──────── Materials provided ────────

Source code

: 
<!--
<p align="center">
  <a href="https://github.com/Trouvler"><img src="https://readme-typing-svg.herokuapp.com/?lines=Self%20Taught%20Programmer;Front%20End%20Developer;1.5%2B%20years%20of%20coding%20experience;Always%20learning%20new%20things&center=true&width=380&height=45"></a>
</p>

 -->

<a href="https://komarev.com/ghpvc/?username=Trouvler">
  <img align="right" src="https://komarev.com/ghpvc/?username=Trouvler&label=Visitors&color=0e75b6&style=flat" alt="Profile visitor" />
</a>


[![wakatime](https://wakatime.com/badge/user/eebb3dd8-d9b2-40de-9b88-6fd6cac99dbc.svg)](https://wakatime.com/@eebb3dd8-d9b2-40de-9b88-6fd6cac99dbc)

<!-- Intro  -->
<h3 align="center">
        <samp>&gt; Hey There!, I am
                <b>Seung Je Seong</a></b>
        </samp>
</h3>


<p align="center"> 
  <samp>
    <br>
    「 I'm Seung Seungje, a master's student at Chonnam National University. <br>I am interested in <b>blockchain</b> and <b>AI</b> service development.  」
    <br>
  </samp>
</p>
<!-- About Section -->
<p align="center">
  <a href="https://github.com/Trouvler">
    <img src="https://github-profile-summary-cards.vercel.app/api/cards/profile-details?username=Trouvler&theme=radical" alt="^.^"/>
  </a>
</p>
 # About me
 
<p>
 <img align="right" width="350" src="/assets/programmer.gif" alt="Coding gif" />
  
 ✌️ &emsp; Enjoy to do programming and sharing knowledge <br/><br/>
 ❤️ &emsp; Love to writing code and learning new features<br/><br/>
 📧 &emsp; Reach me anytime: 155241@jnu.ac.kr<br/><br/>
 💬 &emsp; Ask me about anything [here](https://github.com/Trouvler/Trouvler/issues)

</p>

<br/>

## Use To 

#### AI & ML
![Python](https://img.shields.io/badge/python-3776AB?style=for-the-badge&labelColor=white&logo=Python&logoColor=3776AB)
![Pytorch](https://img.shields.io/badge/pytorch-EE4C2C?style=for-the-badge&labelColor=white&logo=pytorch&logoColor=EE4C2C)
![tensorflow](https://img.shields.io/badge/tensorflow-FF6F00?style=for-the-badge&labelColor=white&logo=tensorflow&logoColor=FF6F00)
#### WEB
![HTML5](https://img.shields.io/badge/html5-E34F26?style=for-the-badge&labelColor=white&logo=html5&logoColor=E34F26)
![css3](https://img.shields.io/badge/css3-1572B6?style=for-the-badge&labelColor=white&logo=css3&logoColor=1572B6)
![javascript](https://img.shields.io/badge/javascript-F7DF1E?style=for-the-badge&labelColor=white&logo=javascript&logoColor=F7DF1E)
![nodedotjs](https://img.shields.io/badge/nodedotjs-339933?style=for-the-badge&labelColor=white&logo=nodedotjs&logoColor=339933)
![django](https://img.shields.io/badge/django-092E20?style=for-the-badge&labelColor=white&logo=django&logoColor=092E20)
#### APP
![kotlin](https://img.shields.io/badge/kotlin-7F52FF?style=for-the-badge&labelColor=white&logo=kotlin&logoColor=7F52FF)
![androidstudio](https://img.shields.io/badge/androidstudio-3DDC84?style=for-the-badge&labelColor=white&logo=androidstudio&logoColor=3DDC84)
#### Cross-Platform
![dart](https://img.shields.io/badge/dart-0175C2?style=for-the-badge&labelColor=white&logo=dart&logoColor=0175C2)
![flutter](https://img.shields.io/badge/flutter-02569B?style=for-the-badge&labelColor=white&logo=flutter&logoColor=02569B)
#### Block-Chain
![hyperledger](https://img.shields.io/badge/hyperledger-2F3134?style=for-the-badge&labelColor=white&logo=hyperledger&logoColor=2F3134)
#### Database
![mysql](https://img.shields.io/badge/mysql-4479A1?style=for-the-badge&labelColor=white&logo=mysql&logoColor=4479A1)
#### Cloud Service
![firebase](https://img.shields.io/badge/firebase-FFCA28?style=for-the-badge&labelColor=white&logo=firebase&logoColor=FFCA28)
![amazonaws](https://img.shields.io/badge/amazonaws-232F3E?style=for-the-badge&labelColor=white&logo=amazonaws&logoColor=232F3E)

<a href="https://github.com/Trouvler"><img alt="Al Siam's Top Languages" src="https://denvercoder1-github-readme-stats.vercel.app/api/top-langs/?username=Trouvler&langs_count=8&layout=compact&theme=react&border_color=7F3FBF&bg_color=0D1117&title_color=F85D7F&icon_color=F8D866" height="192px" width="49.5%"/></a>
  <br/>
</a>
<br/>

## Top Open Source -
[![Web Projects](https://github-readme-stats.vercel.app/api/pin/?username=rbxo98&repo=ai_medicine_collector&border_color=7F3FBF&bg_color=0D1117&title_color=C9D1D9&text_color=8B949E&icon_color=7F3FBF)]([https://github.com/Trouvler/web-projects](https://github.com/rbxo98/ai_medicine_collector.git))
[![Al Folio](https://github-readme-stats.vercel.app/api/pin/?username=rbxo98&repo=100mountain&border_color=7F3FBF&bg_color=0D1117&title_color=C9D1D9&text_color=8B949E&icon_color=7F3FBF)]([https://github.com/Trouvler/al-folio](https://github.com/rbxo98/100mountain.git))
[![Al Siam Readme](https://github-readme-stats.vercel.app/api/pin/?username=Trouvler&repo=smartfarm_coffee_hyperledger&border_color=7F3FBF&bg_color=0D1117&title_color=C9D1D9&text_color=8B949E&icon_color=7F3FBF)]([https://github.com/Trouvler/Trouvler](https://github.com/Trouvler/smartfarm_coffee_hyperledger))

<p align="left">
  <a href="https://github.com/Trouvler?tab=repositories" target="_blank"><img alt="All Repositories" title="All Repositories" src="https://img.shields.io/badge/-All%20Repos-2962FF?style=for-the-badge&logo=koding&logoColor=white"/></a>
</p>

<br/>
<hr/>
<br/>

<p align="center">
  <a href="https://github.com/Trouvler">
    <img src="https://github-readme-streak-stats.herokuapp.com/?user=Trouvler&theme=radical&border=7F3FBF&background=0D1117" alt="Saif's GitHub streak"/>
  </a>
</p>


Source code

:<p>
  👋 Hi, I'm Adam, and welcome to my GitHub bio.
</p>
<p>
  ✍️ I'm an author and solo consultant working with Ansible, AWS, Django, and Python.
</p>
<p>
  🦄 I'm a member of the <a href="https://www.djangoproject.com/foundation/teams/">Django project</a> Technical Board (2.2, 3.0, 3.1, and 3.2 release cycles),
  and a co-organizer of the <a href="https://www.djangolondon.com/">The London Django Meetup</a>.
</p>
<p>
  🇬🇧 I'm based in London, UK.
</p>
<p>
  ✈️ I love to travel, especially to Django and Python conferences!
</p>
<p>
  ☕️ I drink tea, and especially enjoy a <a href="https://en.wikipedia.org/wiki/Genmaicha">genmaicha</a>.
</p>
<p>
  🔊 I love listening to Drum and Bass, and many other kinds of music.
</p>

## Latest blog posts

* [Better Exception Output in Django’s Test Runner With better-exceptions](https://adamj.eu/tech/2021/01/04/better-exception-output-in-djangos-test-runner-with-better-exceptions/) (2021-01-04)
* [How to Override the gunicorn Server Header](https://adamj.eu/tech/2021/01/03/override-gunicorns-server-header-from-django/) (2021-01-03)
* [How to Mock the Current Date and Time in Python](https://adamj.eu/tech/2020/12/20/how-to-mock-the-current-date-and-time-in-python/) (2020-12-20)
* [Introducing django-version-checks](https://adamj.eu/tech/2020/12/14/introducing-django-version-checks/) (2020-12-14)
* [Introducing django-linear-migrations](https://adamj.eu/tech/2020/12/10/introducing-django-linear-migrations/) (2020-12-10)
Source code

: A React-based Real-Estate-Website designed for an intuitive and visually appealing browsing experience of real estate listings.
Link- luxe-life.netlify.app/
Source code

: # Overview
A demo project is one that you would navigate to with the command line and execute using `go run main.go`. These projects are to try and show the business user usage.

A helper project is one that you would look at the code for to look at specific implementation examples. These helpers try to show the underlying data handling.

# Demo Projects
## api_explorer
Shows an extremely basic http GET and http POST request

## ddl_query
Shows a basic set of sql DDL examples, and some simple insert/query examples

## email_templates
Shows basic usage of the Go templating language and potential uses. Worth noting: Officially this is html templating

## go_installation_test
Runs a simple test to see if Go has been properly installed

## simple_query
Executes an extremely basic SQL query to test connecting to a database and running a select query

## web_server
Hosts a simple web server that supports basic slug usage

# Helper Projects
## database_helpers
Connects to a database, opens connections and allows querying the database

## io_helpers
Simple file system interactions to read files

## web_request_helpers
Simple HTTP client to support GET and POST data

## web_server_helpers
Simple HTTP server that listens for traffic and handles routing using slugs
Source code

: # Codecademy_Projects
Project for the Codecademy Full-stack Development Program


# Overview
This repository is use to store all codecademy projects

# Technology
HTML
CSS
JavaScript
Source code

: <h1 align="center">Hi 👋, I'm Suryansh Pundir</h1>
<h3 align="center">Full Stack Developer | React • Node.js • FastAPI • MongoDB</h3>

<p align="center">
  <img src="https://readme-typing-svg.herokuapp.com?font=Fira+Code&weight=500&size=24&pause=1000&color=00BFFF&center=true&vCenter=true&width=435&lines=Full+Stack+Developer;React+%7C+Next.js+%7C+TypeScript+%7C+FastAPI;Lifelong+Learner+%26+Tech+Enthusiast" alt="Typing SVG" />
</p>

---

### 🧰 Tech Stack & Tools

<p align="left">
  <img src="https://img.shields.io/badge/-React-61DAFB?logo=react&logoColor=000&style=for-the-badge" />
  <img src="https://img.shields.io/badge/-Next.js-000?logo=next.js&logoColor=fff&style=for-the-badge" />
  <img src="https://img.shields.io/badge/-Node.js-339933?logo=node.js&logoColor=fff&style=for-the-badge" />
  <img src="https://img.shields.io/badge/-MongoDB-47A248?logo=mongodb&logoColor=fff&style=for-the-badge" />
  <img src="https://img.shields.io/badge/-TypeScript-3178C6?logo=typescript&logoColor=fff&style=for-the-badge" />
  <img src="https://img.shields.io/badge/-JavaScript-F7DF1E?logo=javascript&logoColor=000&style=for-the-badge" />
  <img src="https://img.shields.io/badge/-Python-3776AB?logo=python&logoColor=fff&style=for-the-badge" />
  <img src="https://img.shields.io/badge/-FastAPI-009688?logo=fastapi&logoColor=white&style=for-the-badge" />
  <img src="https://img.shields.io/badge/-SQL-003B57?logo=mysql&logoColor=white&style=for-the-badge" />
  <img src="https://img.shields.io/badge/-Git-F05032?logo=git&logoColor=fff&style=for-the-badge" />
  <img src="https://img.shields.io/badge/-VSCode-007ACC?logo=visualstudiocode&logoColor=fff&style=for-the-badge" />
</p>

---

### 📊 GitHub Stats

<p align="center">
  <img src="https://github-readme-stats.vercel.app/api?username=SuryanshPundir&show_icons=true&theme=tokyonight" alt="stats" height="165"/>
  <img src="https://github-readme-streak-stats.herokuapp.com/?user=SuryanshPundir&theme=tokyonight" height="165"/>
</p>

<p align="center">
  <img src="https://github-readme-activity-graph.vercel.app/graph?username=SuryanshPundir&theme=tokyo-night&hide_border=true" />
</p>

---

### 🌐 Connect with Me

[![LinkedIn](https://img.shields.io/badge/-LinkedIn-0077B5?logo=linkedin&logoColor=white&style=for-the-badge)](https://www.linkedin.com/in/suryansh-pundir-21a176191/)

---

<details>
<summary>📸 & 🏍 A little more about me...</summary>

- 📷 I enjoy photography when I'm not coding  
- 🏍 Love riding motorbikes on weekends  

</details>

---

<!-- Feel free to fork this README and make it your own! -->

────────

▶ [What you are asked to do]: Copy out all lines above holding "width".

▶ [The answer]:
  <a href="https://github.com/Trouvler"><img src="https://readme-typing-svg.herokuapp.com/?lines=Self%20Taught%20Programmer;Front%20End%20Developer;1.5%2B%20years%20of%20coding%20experience;Always%20learning%20new%20things&center=true&width=380&height=45"></a>
 <img align="right" width="350" src="/assets/programmer.gif" alt="Coding gif" />
<a href="https://github.com/Trouvler"><img alt="Al Siam's Top Languages" src="https://denvercoder1-github-readme-stats.vercel.app/api/top-langs/?username=Trouvler&langs_count=8&layout=compact&theme=react&border_color=7F3FBF&bg_color=0D1117&title_color=F85D7F&icon_color=F8D866" height="192px" width="49.5%"/></a>
  <img src="https://readme-typing-svg.herokuapp.com?font=Fira+Code&weight=500&size=24&pause=1000&color=00BFFF&center=true&vCenter=true&width=435&lines=Full+Stack+Developer;React+%7C+Next.js+%7C+TypeScript+%7C+FastAPI;Lifelong+Learner+%26+Tech+Enthusiast" alt="Typing SVG" />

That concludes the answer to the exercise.